[Start of Attachment]

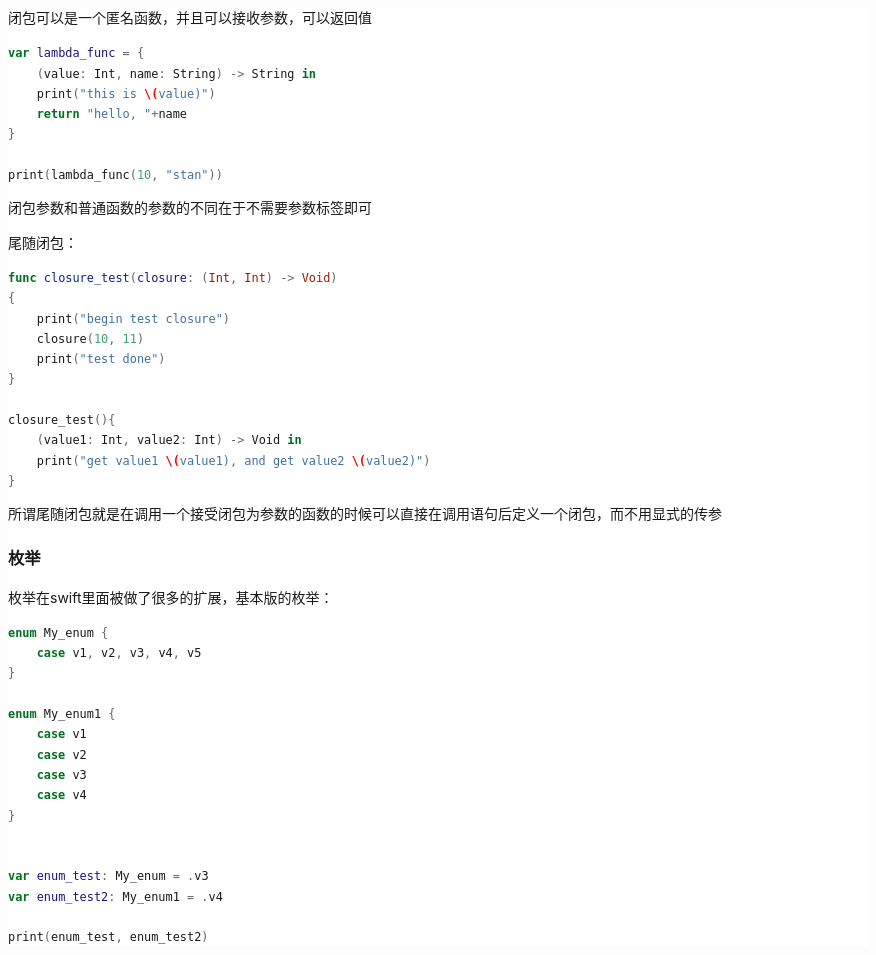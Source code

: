 闭包可以是一个匿名函数，并且可以接收参数，可以返回值

```swift
var lambda_func = {
    (value: Int, name: String) -> String in
    print("this is \(value)")
    return "hello, "+name
}

print(lambda_func(10, "stan"))

```

闭包参数和普通函数的参数的不同在于不需要参数标签即可



尾随闭包：

```swift
func closure_test(closure: (Int, Int) -> Void)
{
    print("begin test closure")
    closure(10, 11)
    print("test done")
}

closure_test(){
    (value1: Int, value2: Int) -> Void in
    print("get value1 \(value1), and get value2 \(value2)")
}

```

所谓尾随闭包就是在调用一个接受闭包为参数的函数的时候可以直接在调用语句后定义一个闭包，而不用显式的传参



### 枚举

枚举在swift里面被做了很多的扩展，基本版的枚举：

```swift
enum My_enum {
    case v1, v2, v3, v4, v5
}

enum My_enum1 {
    case v1
    case v2
    case v3
    case v4
}


var enum_test: My_enum = .v3
var enum_test2: My_enum1 = .v4

print(enum_test, enum_test2)

```
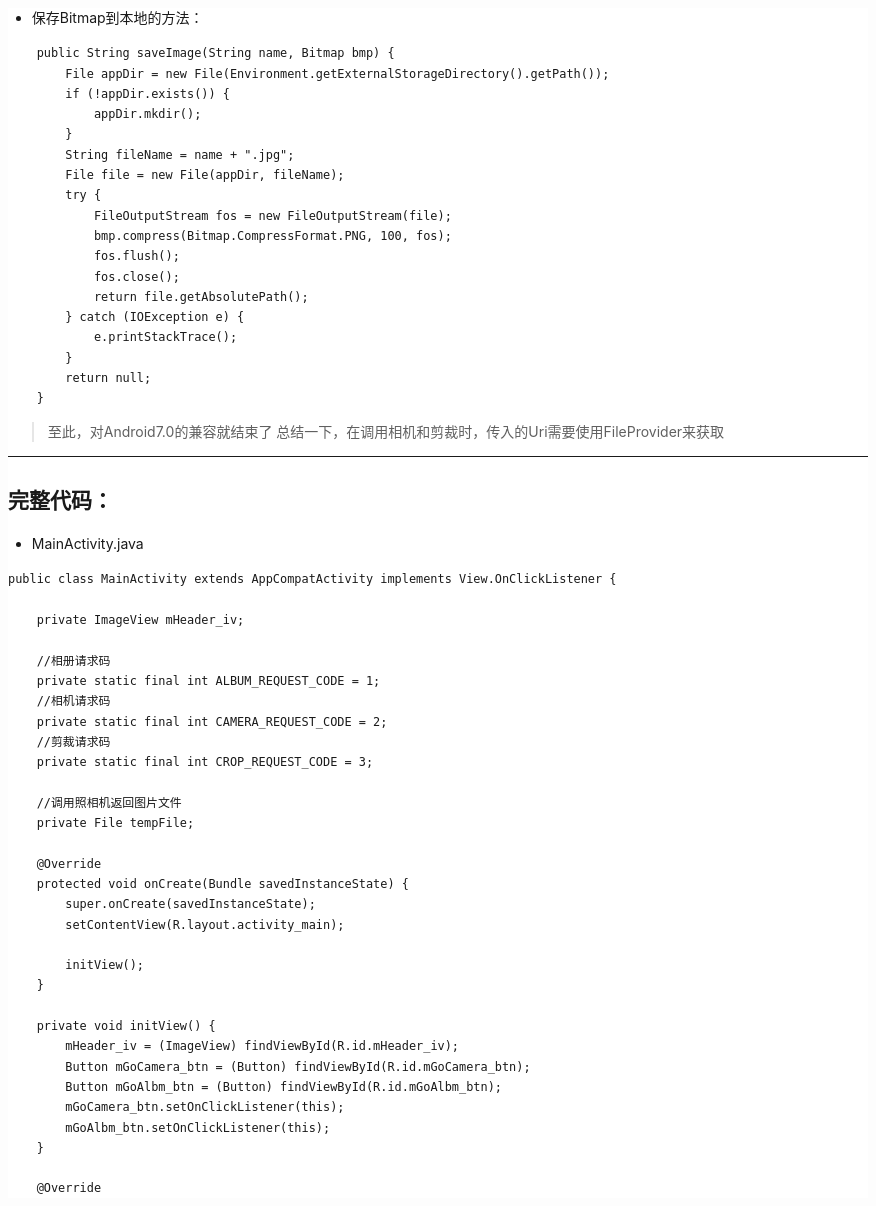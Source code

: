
 ```
```

- 保存Bitmap到本地的方法：

```
    public String saveImage(String name, Bitmap bmp) {
        File appDir = new File(Environment.getExternalStorageDirectory().getPath());
        if (!appDir.exists()) {
            appDir.mkdir();
        }
        String fileName = name + ".jpg";
        File file = new File(appDir, fileName);
        try {
            FileOutputStream fos = new FileOutputStream(file);
            bmp.compress(Bitmap.CompressFormat.PNG, 100, fos);
            fos.flush();
            fos.close();
            return file.getAbsolutePath();
        } catch (IOException e) {
            e.printStackTrace();
        }
        return null;
    }
```

> 至此，对Android7.0的兼容就结束了
总结一下，在调用相机和剪裁时，传入的Uri需要使用FileProvider来获取

----------
## 完整代码：
- MainActivity.java

```
public class MainActivity extends AppCompatActivity implements View.OnClickListener {

    private ImageView mHeader_iv;

    //相册请求码
    private static final int ALBUM_REQUEST_CODE = 1;
    //相机请求码
    private static final int CAMERA_REQUEST_CODE = 2;
    //剪裁请求码
    private static final int CROP_REQUEST_CODE = 3;

    //调用照相机返回图片文件
    private File tempFile;

    @Override
    protected void onCreate(Bundle savedInstanceState) {
        super.onCreate(savedInstanceState);
        setContentView(R.layout.activity_main);

        initView();
    }

    private void initView() {
        mHeader_iv = (ImageView) findViewById(R.id.mHeader_iv);
        Button mGoCamera_btn = (Button) findViewById(R.id.mGoCamera_btn);
        Button mGoAlbm_btn = (Button) findViewById(R.id.mGoAlbm_btn);
        mGoCamera_btn.setOnClickListener(this);
        mGoAlbm_btn.setOnClickListener(this);
    }

    @Override
```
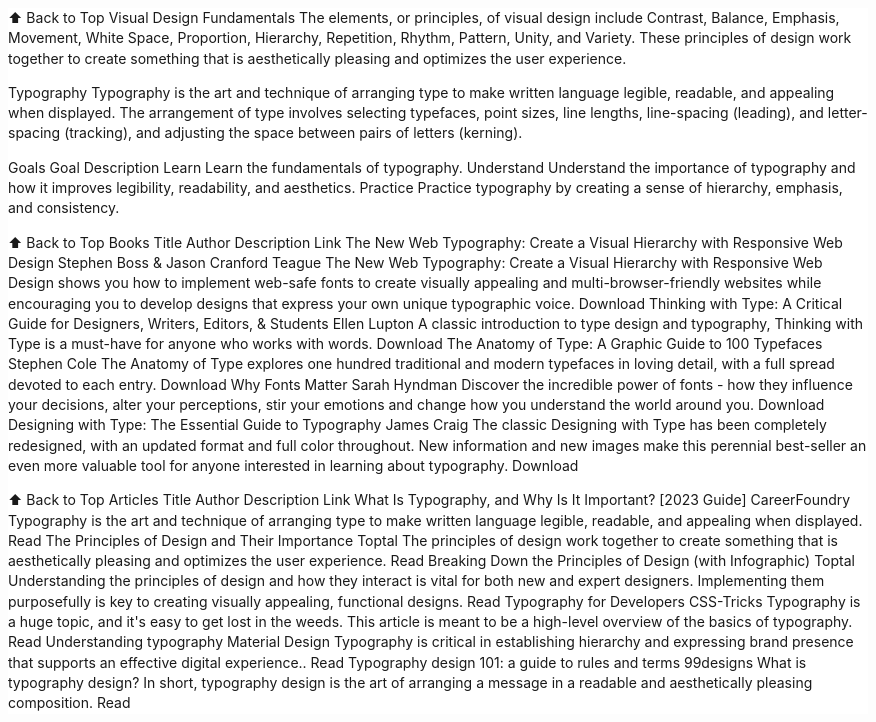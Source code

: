 ⬆️ Back to Top
Visual Design Fundamentals
The elements, or principles, of visual design include Contrast, Balance, Emphasis, Movement, White Space, Proportion, Hierarchy, Repetition, Rhythm, Pattern, Unity, and Variety. These principles of design work together to create something that is aesthetically pleasing and optimizes the user experience.

Typography
Typography is the art and technique of arranging type to make written language legible, readable, and appealing when displayed. The arrangement of type involves selecting typefaces, point sizes, line lengths, line-spacing (leading), and letter-spacing (tracking), and adjusting the space between pairs of letters (kerning).

Goals
Goal	Description
Learn	Learn the fundamentals of typography.
Understand	Understand the importance of typography and how it improves legibility, readability, and aesthetics.
Practice	Practice typography by creating a sense of hierarchy, emphasis, and consistency.

⬆️ Back to Top
Books
Title	Author	Description	Link
The New Web Typography: Create a Visual Hierarchy with Responsive Web Design	Stephen Boss & Jason Cranford Teague	The New Web Typography: Create a Visual Hierarchy with Responsive Web Design shows you how to implement web-safe fonts to create visually appealing and multi-browser-friendly websites while encouraging you to develop designs that express your own unique typographic voice.	Download
Thinking with Type: A Critical Guide for Designers, Writers, Editors, & Students	Ellen Lupton	A classic introduction to type design and typography, Thinking with Type is a must-have for anyone who works with words.	Download
The Anatomy of Type: A Graphic Guide to 100 Typefaces	Stephen Cole	The Anatomy of Type explores one hundred traditional and modern typefaces in loving detail, with a full spread devoted to each entry.	Download
Why Fonts Matter	Sarah Hyndman	Discover the incredible power of fonts - how they influence your decisions, alter your perceptions, stir your emotions and change how you understand the world around you.	Download
Designing with Type: The Essential Guide to Typography	James Craig	The classic Designing with Type has been completely redesigned, with an updated format and full color throughout. New information and new images make this perennial best-seller an even more valuable tool for anyone interested in learning about typography.	Download

⬆️ Back to Top
Articles
Title	Author	Description	Link
What Is Typography, and Why Is It Important? [2023 Guide]	CareerFoundry	Typography is the art and technique of arranging type to make written language legible, readable, and appealing when displayed.	Read
The Principles of Design and Their Importance	Toptal	The principles of design work together to create something that is aesthetically pleasing and optimizes the user experience.	Read
Breaking Down the Principles of Design (with Infographic)	Toptal	Understanding the principles of design and how they interact is vital for both new and expert designers. Implementing them purposefully is key to creating visually appealing, functional designs.	Read
Typography for Developers	CSS-Tricks	Typography is a huge topic, and it's easy to get lost in the weeds. This article is meant to be a high-level overview of the basics of typography.	Read
Understanding typography	Material Design	Typography is critical in establishing hierarchy and expressing brand presence that supports an effective digital experience..	Read
Typography design 101: a guide to rules and terms	99designs	What is typography design? In short, typography design is the art of arranging a message in a readable and aesthetically pleasing composition.	Read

[End of Attachment]

-- Exercise prompt --
For this exercise, transcribe the entries verbatim and skip all pictures.

-- Solution to this task --
Source code

: 闭包可以是一个匿名函数，并且可以接收参数，可以返回值

```swift
var lambda_func = {
    (value: Int, name: String) -> String in
    print("this is \(value)")
    return "hello, "+name
}

print(lambda_func(10, "stan"))

```

闭包参数和普通函数的参数的不同在于不需要参数标签即可



尾随闭包：

```swift
func closure_test(closure: (Int, Int) -> Void)
{
    print("begin test closure")
    closure(10, 11)
    print("test done")
}

closure_test(){
    (value1: Int, value2: Int) -> Void in
    print("get value1 \(value1), and get value2 \(value2)")
}

```

所谓尾随闭包就是在调用一个接受闭包为参数的函数的时候可以直接在调用语句后定义一个闭包，而不用显式的传参



### 枚举

枚举在swift里面被做了很多的扩展，基本版的枚举：

```swift
enum My_enum {
    case v1, v2, v3, v4, v5
}

enum My_enum1 {
    case v1
    case v2
    case v3
    case v4
}


var enum_test: My_enum = .v3
var enum_test2: My_enum1 = .v4

print(enum_test, enum_test2)

```
Source code

:
 ```
```

- 保存Bitmap到本地的方法：

```
    public String saveImage(String name, Bitmap bmp) {
        File appDir = new File(Environment.getExternalStorageDirectory().getPath());
        if (!appDir.exists()) {
            appDir.mkdir();
        }
        String fileName = name + ".jpg";
        File file = new File(appDir, fileName);
        try {
            FileOutputStream fos = new FileOutputStream(file);
            bmp.compress(Bitmap.CompressFormat.PNG, 100, fos);
            fos.flush();
            fos.close();
            return file.getAbsolutePath();
        } catch (IOException e) {
            e.printStackTrace();
        }
        return null;
    }
```

> 至此，对Android7.0的兼容就结束了
总结一下，在调用相机和剪裁时，传入的Uri需要使用FileProvider来获取

----------
## 完整代码：
- MainActivity.java

```
public class MainActivity extends AppCompatActivity implements View.OnClickListener {

    private ImageView mHeader_iv;

    //相册请求码
    private static final int ALBUM_REQUEST_CODE = 1;
    //相机请求码
    private static final int CAMERA_REQUEST_CODE = 2;
    //剪裁请求码
    private static final int CROP_REQUEST_CODE = 3;

    //调用照相机返回图片文件
    private File tempFile;

    @Override
    protected void onCreate(Bundle savedInstanceState) {
        super.onCreate(savedInstanceState);
        setContentView(R.layout.activity_main);

        initView();
    }

    private void initView() {
        mHeader_iv = (ImageView) findViewById(R.id.mHeader_iv);
        Button mGoCamera_btn = (Button) findViewById(R.id.mGoCamera_btn);
        Button mGoAlbm_btn = (Button) findViewById(R.id.mGoAlbm_btn);
        mGoCamera_btn.setOnClickListener(this);
        mGoAlbm_btn.setOnClickListener(this);
    }

    @Override
```
Source code

: ⬆️ Back to Top
Visual Design Fundamentals
The elements, or principles, of visual design include Contrast, Balance, Emphasis, Movement, White Space, Proportion, Hierarchy, Repetition, Rhythm, Pattern, Unity, and Variety. These principles of design work together to create something that is aesthetically pleasing and optimizes the user experience.

Typography
Typography is the art and technique of arranging type to make written language legible, readable, and appealing when displayed. The arrangement of type involves selecting typefaces, point sizes, line lengths, line-spacing (leading), and letter-spacing (tracking), and adjusting the space between pairs of letters (kerning).

Goals
Goal	Description
Learn	Learn the fundamentals of typography.
Understand	Understand the importance of typography and how it improves legibility, readability, and aesthetics.
Practice	Practice typography by creating a sense of hierarchy, emphasis, and consistency.

⬆️ Back to Top
Books
Title	Author	Description	Link
The New Web Typography: Create a Visual Hierarchy with Responsive Web Design	Stephen Boss & Jason Cranford Teague	The New Web Typography: Create a Visual Hierarchy with Responsive Web Design shows you how to implement web-safe fonts to create visually appealing and multi-browser-friendly websites while encouraging you to develop designs that express your own unique typographic voice.	Download
Thinking with Type: A Critical Guide for Designers, Writers, Editors, & Students	Ellen Lupton	A classic introduction to type design and typography, Thinking with Type is a must-have for anyone who works with words.	Download
The Anatomy of Type: A Graphic Guide to 100 Typefaces	Stephen Cole	The Anatomy of Type explores one hundred traditional and modern typefaces in loving detail, with a full spread devoted to each entry.	Download
Why Fonts Matter	Sarah Hyndman	Discover the incredible power of fonts - how they influence your decisions, alter your perceptions, stir your emotions and change how you understand the world around you.	Download
Designing with Type: The Essential Guide to Typography	James Craig	The classic Designing with Type has been completely redesigned, with an updated format and full color throughout. New information and new images make this perennial best-seller an even more valuable tool for anyone interested in learning about typography.	Download

⬆️ Back to Top
Articles
Title	Author	Description	Link
What Is Typography, and Why Is It Important? [2023 Guide]	CareerFoundry	Typography is the art and technique of arranging type to make written language legible, readable, and appealing when displayed.	Read
The Principles of Design and Their Importance	Toptal	The principles of design work together to create something that is aesthetically pleasing and optimizes the user experience.	Read
Breaking Down the Principles of Design (with Infographic)	Toptal	Understanding the principles of design and how they interact is vital for both new and expert designers. Implementing them purposefully is key to creating visually appealing, functional designs.	Read
Typography for Developers	CSS-Tricks	Typography is a huge topic, and it's easy to get lost in the weeds. This article is meant to be a high-level overview of the basics of typography.	Read
Understanding typography	Material Design	Typography is critical in establishing hierarchy and expressing brand presence that supports an effective digital experience..	Read
Typography design 101: a guide to rules and terms	99designs	What is typography design? In short, typography design is the art of arranging a message in a readable and aesthetically pleasing composition.	Read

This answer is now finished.